◆ DIRECTIONS FOR THIS TASK:
Retype every entry below without pictures.

Collected data

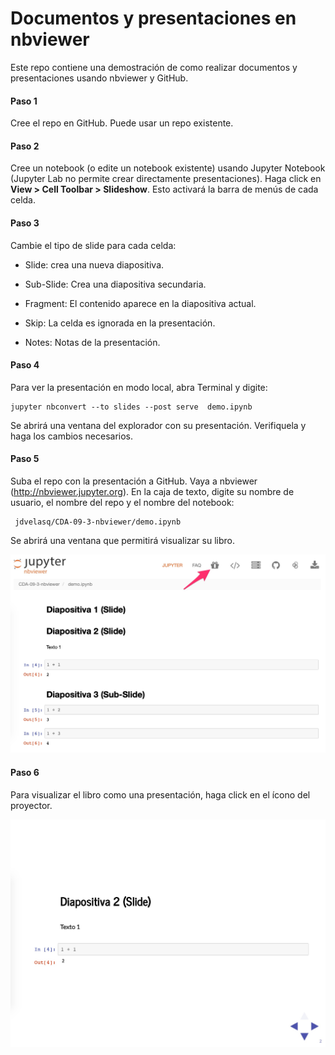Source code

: # Documentos y presentaciones en nbviewer

Este repo contiene una demostración de como realizar documentos y presentaciones usando nbviewer y GitHub.

#### Paso 1

Cree el repo en GitHub. Puede usar un repo existente.

#### Paso 2

Cree un notebook (o edite un notebook existente) usando Jupyter Notebook (Jupyter Lab no permite crear directamente presentaciones). Haga click en **View > Cell Toolbar > Slideshow**. Esto activará la barra de menús de cada celda. 

#### Paso 3

Cambie el tipo de slide para cada celda:

* Slide: crea una nueva diapositiva.


* Sub-Slide: Crea una diapositiva secundaria.


* Fragment: El contenido aparece en la diapositiva actual.


* Skip: La celda es ignorada en la presentación.


* Notes: Notas de la presentación.


#### Paso 4

Para ver la presentación en modo local, abra Terminal y digite:

    jupyter nbconvert --to slides --post serve  demo.ipynb
    
Se abrirá una ventana del explorador con su presentación. Verifiquela y haga los cambios necesarios.


#### Paso 5

Suba el repo con la presentación a GitHub. Vaya a nbviewer (http://nbviewer.jupyter.org). En la caja de texto, digite su nombre de usuario, el nombre del repo y el nombre del notebook:

     jdvelasq/CDA-09-3-nbviewer/demo.ipynb
     
Se abrirá una ventana que permitirá visualizar su libro.

![IMG](img/modo-doc.jpg)

#### Paso 6

Para visualizar el libro como una presentación, haga click en el ícono del proyector.

![IMG](img/modo-slide.jpg)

◆ OUTPUT FOR THIS EXERCISE:
Source code

: # Documentos y presentaciones en nbviewer

Este repo contiene una demostración de como realizar documentos y presentaciones usando nbviewer y GitHub.

#### Paso 1

Cree el repo en GitHub. Puede usar un repo existente.

#### Paso 2

Cree un notebook (o edite un notebook existente) usando Jupyter Notebook (Jupyter Lab no permite crear directamente presentaciones). Haga click en **View > Cell Toolbar > Slideshow**. Esto activará la barra de menús de cada celda. 

#### Paso 3

Cambie el tipo de slide para cada celda:

* Slide: crea una nueva diapositiva.


* Sub-Slide: Crea una diapositiva secundaria.


* Fragment: El contenido aparece en la diapositiva actual.


* Skip: La celda es ignorada en la presentación.


* Notes: Notas de la presentación.


#### Paso 4

Para ver la presentación en modo local, abra Terminal y digite:

    jupyter nbconvert --to slides --post serve  demo.ipynb
    
Se abrirá una ventana del explorador con su presentación. Verifiquela y haga los cambios necesarios.


#### Paso 5

Suba el repo con la presentación a GitHub. Vaya a nbviewer (http://nbviewer.jupyter.org). En la caja de texto, digite su nombre de usuario, el nombre del repo y el nombre del notebook:

     jdvelasq/CDA-09-3-nbviewer/demo.ipynb
     
Se abrirá una ventana que permitirá visualizar su libro.

![IMG](img/modo-doc.jpg)

#### Paso 6

Para visualizar el libro como una presentación, haga click en el ícono del proyector.

![IMG](img/modo-slide.jpg)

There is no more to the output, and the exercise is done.